What would his mother do this year with both of her sons gone? Would she set up the manger scene and the church anyway? If he started for home right now, he would get there in time to go downtown shopping with her for last minute decorations. His mother loved to go into the stores at Christmas time because she thought Christmas brought out the magic buried in people’s hearts the rest of the year. His mother loved the lights, the decorated Christmas trees and the carols. She loved the Christmas cooking and baking and basting and tasting and even the Christmas clutter and constant vigilance it took to keep Bing from biting a certain blue light on the Christmas tree. He ignored all of the other lights, but the blue one which he tried to attack and destroy. The sailor laughed, thinking of the yearly battle between his mother and Bing.
A Christmas When the Sailor’s Father Wouldn’t Let Him Go AWOL
The sailor remembered another Christmas tree that had been damaged when he and his brother and cousin were in their early teens. They had received pop guns for Christmas, the kind with corks that made satisfying thunks when they hit their targets. Before any of them realized it, the ornaments on the Christmas tree had become their targets. Before any of them realized it, at least one third of the ornaments had ended up under the tree in shattered colored pieces. His brother had finally stopped the shooting frenzy by remind them that their parents would be home soon.

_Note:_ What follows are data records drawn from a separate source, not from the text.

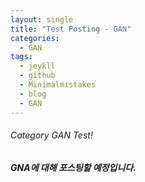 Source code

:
 ```yaml
---
layout: single
title: "Test Posting - GAN"
categories:
  - GAN
tags:
  - jeykll
  - github
  - Minimalmistakes
  - blog
  - GAN
---
```


###### Category GAN Test!

##### GNA에 대해 포스팅할 예정입니다.
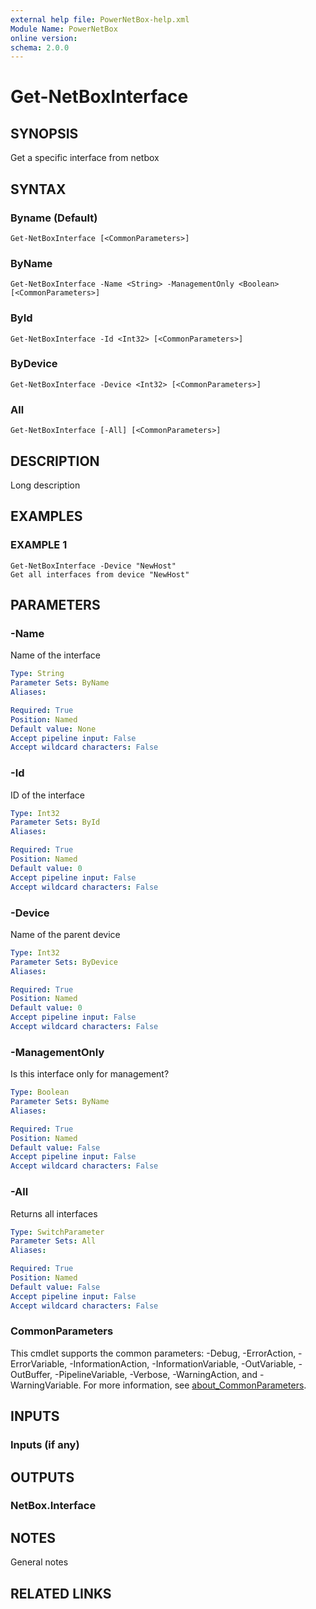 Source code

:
 ```yaml
---
external help file: PowerNetBox-help.xml
Module Name: PowerNetBox
online version:
schema: 2.0.0
---
```


# Get-NetBoxInterface

## SYNOPSIS
Get a specific interface from netbox

## SYNTAX

### Byname (Default)
```
Get-NetBoxInterface [<CommonParameters>]
```

### ByName
```
Get-NetBoxInterface -Name <String> -ManagementOnly <Boolean> [<CommonParameters>]
```

### ById
```
Get-NetBoxInterface -Id <Int32> [<CommonParameters>]
```

### ByDevice
```
Get-NetBoxInterface -Device <Int32> [<CommonParameters>]
```

### All
```
Get-NetBoxInterface [-All] [<CommonParameters>]
```

## DESCRIPTION
Long description

## EXAMPLES

### EXAMPLE 1
```
Get-NetBoxInterface -Device "NewHost"
Get all interfaces from device "NewHost"
```

## PARAMETERS

### -Name
Name of the interface

```yaml
Type: String
Parameter Sets: ByName
Aliases:

Required: True
Position: Named
Default value: None
Accept pipeline input: False
Accept wildcard characters: False
```

### -Id
ID of the interface

```yaml
Type: Int32
Parameter Sets: ById
Aliases:

Required: True
Position: Named
Default value: 0
Accept pipeline input: False
Accept wildcard characters: False
```

### -Device
Name of the parent device

```yaml
Type: Int32
Parameter Sets: ByDevice
Aliases:

Required: True
Position: Named
Default value: 0
Accept pipeline input: False
Accept wildcard characters: False
```

### -ManagementOnly
Is this interface only for management?

```yaml
Type: Boolean
Parameter Sets: ByName
Aliases:

Required: True
Position: Named
Default value: False
Accept pipeline input: False
Accept wildcard characters: False
```

### -All
Returns all interfaces

```yaml
Type: SwitchParameter
Parameter Sets: All
Aliases:

Required: True
Position: Named
Default value: False
Accept pipeline input: False
Accept wildcard characters: False
```

### CommonParameters
This cmdlet supports the common parameters: -Debug, -ErrorAction, -ErrorVariable, -InformationAction, -InformationVariable, -OutVariable, -OutBuffer, -PipelineVariable, -Verbose, -WarningAction, and -WarningVariable. For more information, see [about_CommonParameters](http://go.microsoft.com/fwlink/?LinkID=113216).

## INPUTS

### Inputs (if any)
## OUTPUTS

### NetBox.Interface
## NOTES
General notes

## RELATED LINKS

Like good soldiers, they tried to cover their tracks. They swept up all of the glittering, colorful glass and rearranged the remaining ornaments on the tree. He had thought about making new ornaments to cover the painfully obvious bare spots, but there wasn’t time. His father had noticed the steep decline in the ornament population immediately and figured out its cause. He had confiscated the pop guns and ordered him and his brother to make or buy new ornaments. The sailor hadn’t been able to go AWOL then!
This Christmas the Sailor Could Go AWOL
Close by, the sailor heard the whistle of the train and his feet started walking toward the depot. He knew that if he went home again, the day would light up for his mother and father. Bing would even abandon his post by the blue light. He would be in a normal world for a few more hours before he had to re-enter this twisted, strange, war-world.
He stood rooted to the spot, listening to the train whistle, the same whistle that his mother and father and Bing would eventually hear in Milwaukee. As much as his mind and heart old him to go, something held him back. There was something inside of him that his parents had instilled there – a hard, often barren something they called “doing the right thing.” He called it responsibility. Sometimes he cursed it, but he had it. He felt responsible to his country, so he turned around and headed back to the barracks.
The Sailor Earns His Stripes in the Mediterranean
The sailor took special training and passed his sonar exams. The United States Navy assigned minesweepers to sweep mines ahead of the invasion forces at Anzio Beachhead and Sicily. When his minesweeper wasn’t taking part in invasions, it visited different Italian and French ports to clear mine fields that the Germans had planted. The sailor earned his third stripe for minesweeping off the coast of France.
The Sailor Still Would Resist the Train Whistle
The sailor survived World War II. He knew that a minesweeper was one of the most dangerous places to serve in a war, but he still would serve again because it was the right thing to do for his country. Train whistles still stir memories of the night he didn’t go AWOL!